Les saisons de l'amour (part I)

Entendemos por estações: primavera, verão, outono e inverno.
E o que ocorre em cada uma delas? E as histórias que embalam as flores, o sol, as folhas secas e a neve?
Se me permitem, contarei para vocês a história de Amélie. 
Francesa. É o que posso revelar por ora.

Au printemps.


“Passarinhos. Passarinhos são as minhas maiores paixões. Cantam, bailam no ar e cada qual com a sua cor particular. Fascinantes. São como flores na primavera. Será que um dia saberei voar assim?”

Palavras soltas de Amélie em 1981.



 Jardin du Luxembourg – Paris.


Quantas cores lindas ofuscavam os meus olhos naquela tarde primaveril. Cores. Essas danadinhas sempre me perseguiram. Era domingo e como de costume, visitávamos o Jardim de Luxemburgo. Qualquer artista que se preze ficaria extasiado com tamanha beleza. Paris por si só já era um encanto, entretanto esse dia era especial. Esperávamos a semana inteira para estar entre as flores, aromas e pessoas parisienses. Era como se um pintor em sua distração com pincéis e tintas, deixasse cair respingos pela cidade. Papai nos levava a esses e muitos outros lugares de Paris. Se éramos felizes? Ah, como éramos felizes. Nunca houve brigas entre nós e poucas pessoas acreditavam ser verdade, mas era.
Meu pai era um homem de pulso firme, porém era manso como um cordeiro. Era advogado dedicado. Tinha bigodes afiados e sempre cuidados com muito esmero. Chamava-me de “minha princesinha”. Dizia que eu tinha os cabelos cor de mel, mais lindos de toda a França. Sempre que ouvia isso de seus lábios, os meus abriam-se em formato de ovo e demoravam a fechar. Depois vinha o sorriso e a gargalhada. Minha mãe era uma flor. Emoção corria em suas veias, e por diversas vezes pensei não haver sangue entre elas. Tinha olhos verdes, lindos como a nossa grama verdinha. Não era de muitas palavras.


Nós, franceses, não somos muito de falar. Digamos que sabemos apreciar e esse com certeza é o verbo que nos rege.


Meu irmão era um menino muito fofo, daqueles que se quer morder. Herdou os dotes e personalidade de ma mère. Tinha um nariz levemente arrebitado que conferia-lhe um charme todo encantador. Era tímido e sensível, assim como eu.


Quer saber de moi? Não se apresse querido leitor, logo saberás bem mais do que eu.

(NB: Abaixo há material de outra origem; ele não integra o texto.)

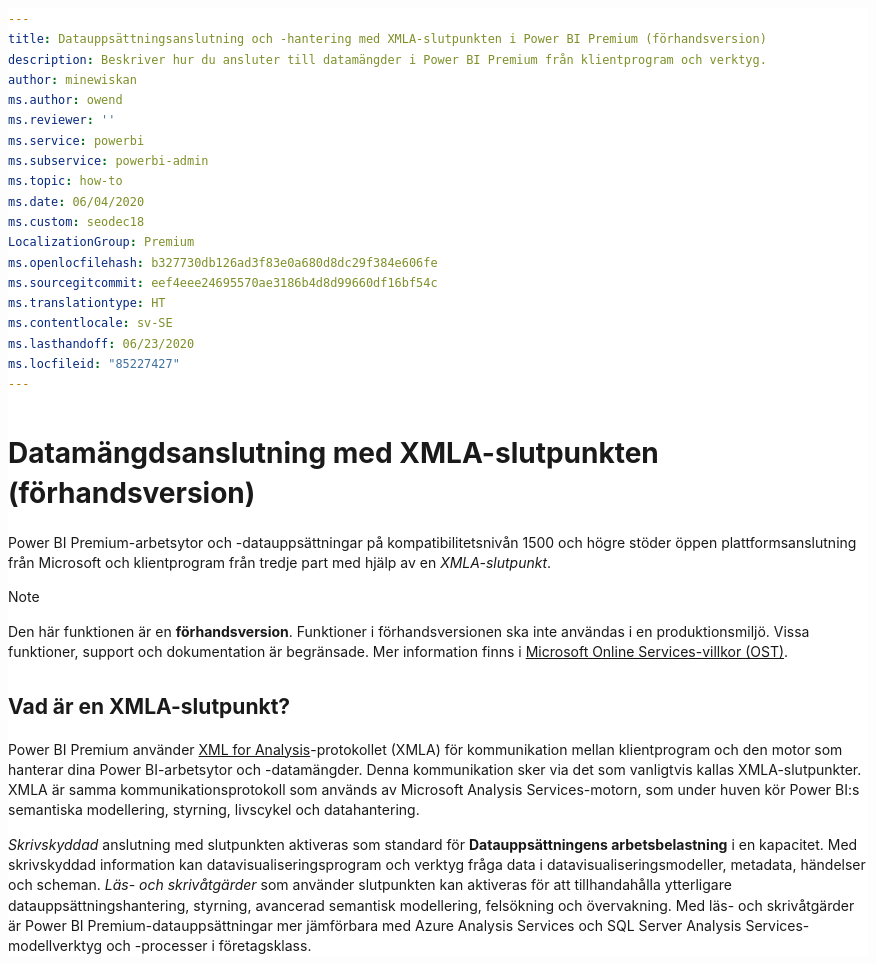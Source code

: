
 ```yaml
---
title: Datauppsättningsanslutning och -hantering med XMLA-slutpunkten i Power BI Premium (förhandsversion)
description: Beskriver hur du ansluter till datamängder i Power BI Premium från klientprogram och verktyg.
author: minewiskan
ms.author: owend
ms.reviewer: ''
ms.service: powerbi
ms.subservice: powerbi-admin
ms.topic: how-to
ms.date: 06/04/2020
ms.custom: seodec18
LocalizationGroup: Premium
ms.openlocfilehash: b327730db126ad3f83e0a680d8dc29f384e606fe
ms.sourcegitcommit: eef4eee24695570ae3186b4d8d99660df16bf54c
ms.translationtype: HT
ms.contentlocale: sv-SE
ms.lasthandoff: 06/23/2020
ms.locfileid: "85227427"
---
```

# <a name="dataset-connectivity-with-the-xmla-endpoint-preview"></a>Datamängdsanslutning med XMLA-slutpunkten (förhandsversion)

Power BI Premium-arbetsytor och -datauppsättningar på kompatibilitetsnivån 1500 och högre stöder öppen plattformsanslutning från Microsoft och klientprogram från tredje part med hjälp av en *XMLA-slutpunkt*.

> [!NOTE]
> Den här funktionen är en **förhandsversion**. Funktioner i förhandsversionen ska inte användas i en produktionsmiljö. Vissa funktioner, support och dokumentation är begränsade.  Mer information finns i [Microsoft Online Services-villkor (OST)](https://www.microsoft.com/licensing/product-licensing/products?rtc=1).

## <a name="whats-an-xmla-endpoint"></a>Vad är en XMLA-slutpunkt?

Power BI Premium använder [XML for Analysis](https://docs.microsoft.com/analysis-services/xmla/xml-for-analysis-xmla-reference?view=power-bi-premium-current)-protokollet (XMLA) för kommunikation mellan klientprogram och den motor som hanterar dina Power BI-arbetsytor och -datamängder. Denna kommunikation sker via det som vanligtvis kallas XMLA-slutpunkter. XMLA är samma kommunikationsprotokoll som används av Microsoft Analysis Services-motorn, som under huven kör Power BI:s semantiska modellering, styrning, livscykel och datahantering.

*Skrivskyddad* anslutning med slutpunkten aktiveras som standard för **Datauppsättningens arbetsbelastning** i en kapacitet. Med skrivskyddad information kan datavisualiseringsprogram och verktyg fråga data i datavisualiseringsmodeller, metadata, händelser och scheman. *Läs- och skrivåtgärder* som använder slutpunkten kan aktiveras för att tillhandahålla ytterligare datauppsättningshantering, styrning, avancerad semantisk modellering, felsökning och övervakning. Med läs- och skrivåtgärder är Power BI Premium-datauppsättningar mer jämförbara med Azure Analysis Services och SQL Server Analysis Services-modellverktyg och -processer i företagsklass.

Flores enfeitavam o nosso jardim de amores. Os vizinhos costumavam dizer que o nosso era o mais belo. E era. A felicidade que reinava no ar era a causadora de todos os bens.
Nossos dias eram simples, mas recheados com muito amor. Ah, como eu amava esses velhos tempos.
Morávamos em uma rua privilegiada. Cafés, biblioteca, padaria, floricultura, loja de conveniência e um cantinho de bruxos, eram o que adocicava a St-Germain-des-Prés. Eu era uma garota que amava ler e escrever. Os livros eram os meus mais fiéis companheiros, e em meu diário depositava todo o meu saber (que não era grande, mas suficiente para a minha faixa etária). E apesar de amar a leitura, recusava-me a pisar novamente no chão da biblioteca do Sr. Jacques. Mon père tentou quebrar esse obstáculo, chegando até a vendar-me, o que só agravou a situação. Não era bobagem. Foi trauma de infância, e contra esses medos é quase impossível de se lidar.
Eu tinha sete anos quando aconteceu. Adorava a área infantil da biblioteca, era tão colorida. Ficava horas e horas admirando as páginas e reparando nos poucos cabelos da cabeça do Sr. Jacques, ele não percebia essa atenção. Foi numa tarde qualquer de março que eu congelei. O velho Jacques recebera uma ligação suspeita e eu não me contive em escutar a conversa. Era tudo muito vago e estranho, mas ouvi claramente quando ele disse:

- Mas eu não a matei. Não. Não. Não. Aqui na biblioteca? Sim, o local do crime foi aqui, porém eu não a matei. Ora essa, eu amava aquela mulher, era o meu único tesouro. Eu não gostaria de ter que reviver esse pesadelo, Sr. Peter, contudo se for realmente necessário. Eu entendo. Fico no aguardo. Tu-tu-tu.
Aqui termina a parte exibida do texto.